Ma, who recently joined the astronomy faculty at the University of California at Berkeley (UC Berkeley), was chosen as the only recipient of the 2003 Maria Goeppert-Mayer Award for her "important contributions to theoretical astrophysics, particularly in the areas of relativistic evolution of density perturbations, testing of structure formation models with massive neutrinos and the clustering and dynamics of dark matter halos around galaxies," according to the American Physical Society.
The prestigious Maria Goeppert-Mayer Award was established through sponsorship by the General Electric (GE) Foundation in 1985 in memory of the physicist of the same name who shared the 1963 Nobel Prize in physics with two other scientists for her research on the shell model of the atomic nucleus.
Goeppert-Mayer was the second woman physicist in the world to receive the Nobel Prize in physics, behind Madame Pierre Curie, who became a Nobel laureate in 1903.
The American Physical Society and the GE Fund jointly facilitate the Maria Goeppert-Mayer Award to recognize and enhance outstanding achievements by a woman physicist in the early years of her career and to provide opportunities for her to present these achievements to others through public lectures in the spirit of Maria Goeppert-Mayer.
The award is to be given to a woman no later than 10 years after she has been granted her doctorate in order to have an effect upon the early stages of her career, for scientific achievements that demonstrate her potential as an outstanding physicist.
The Maria Goeppert-Mayer Award, presented annually, consists of US$2,500 plus a US$4,000 travel allowance to provide opportunities for the recipient to give lectures in her field of physics at four institutions and at the meeting of the American Physical Society at which the award is bestowed and a certificate citing the contribution made by the recipient.
Ma, 37, who became aware of her life's calling at the age of 12, went to the US when she was 17 to study physics at the Massachusetts Institute of Technology (MIT).
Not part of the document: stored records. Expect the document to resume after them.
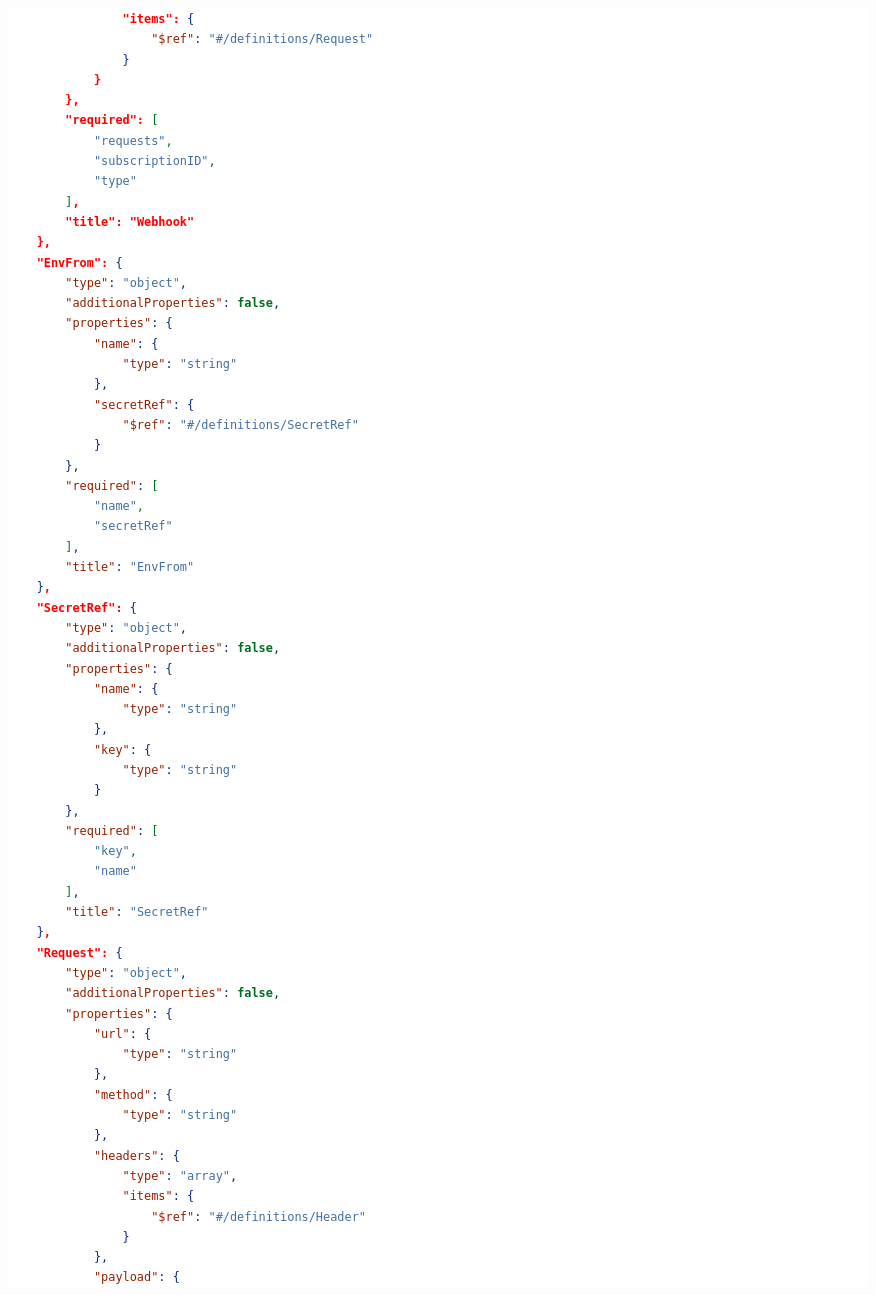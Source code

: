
 ```json
                "items": {
                    "$ref": "#/definitions/Request"
                }
            }
        },
        "required": [
            "requests",
            "subscriptionID",
            "type"
        ],
        "title": "Webhook"
    },
    "EnvFrom": {
        "type": "object",
        "additionalProperties": false,
        "properties": {
            "name": {
                "type": "string"
            },
            "secretRef": {
                "$ref": "#/definitions/SecretRef"
            }
        },
        "required": [
            "name",
            "secretRef"
        ],
        "title": "EnvFrom"
    },
    "SecretRef": {
        "type": "object",
        "additionalProperties": false,
        "properties": {
            "name": {
                "type": "string"
            },
            "key": {
                "type": "string"
            }
        },
        "required": [
            "key",
            "name"
        ],
        "title": "SecretRef"
    },
    "Request": {
        "type": "object",
        "additionalProperties": false,
        "properties": {
            "url": {
                "type": "string"
            },
            "method": {
                "type": "string"
            },
            "headers": {
                "type": "array",
                "items": {
                    "$ref": "#/definitions/Header"
                }
            },
            "payload": {
```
She received both her undergraduate degree and doctorate in physics from MIT in 1987 and 1993, respectively.
She was a prize fellow at the California Institute of Technology and an assistant and associate professor of astronomical physics at the University of Pennsylvania before joining the UC Berkeley's astronomy faculty.
Ma's primary research interests are dark matter, the cosmic microwave background, and the large-scale structure of the universe.
Among the major honors Ma has received are the Annie Cannon Award in Astronomy in 1997, the Sherman Fairchild Fellowship, Caltech in 1993 and Phi Beta Kappa in 1987.
While studying particle physics and theoretical cosmology with Alan Guth and Edmund Bertschinger at MIT, Ma was enrolled in the New England Conservatory of Music in Boston for violin-performance classes to hone her violin playing skills, which she began studying in her formative years in Taiwan.
A violin prodigy, she won first prize in the Taiwan National Violin Competition in 1983.
Ma is returning to Taiwan shortly to visit her parents who are still living in Taipei.
Her father, Ma Chi-shen (馬驥伸), is a renowned scholar in journalism, while her mother, Huang Chao-heng (黃肇珩), is formerly director of the Domestic News Department of the Central News Agency. Huang has also been president of the KMT-run Chengchung Books and Publishing House before being appointed a member of the Control Yuan by former President Lee Teng-hui (李登輝).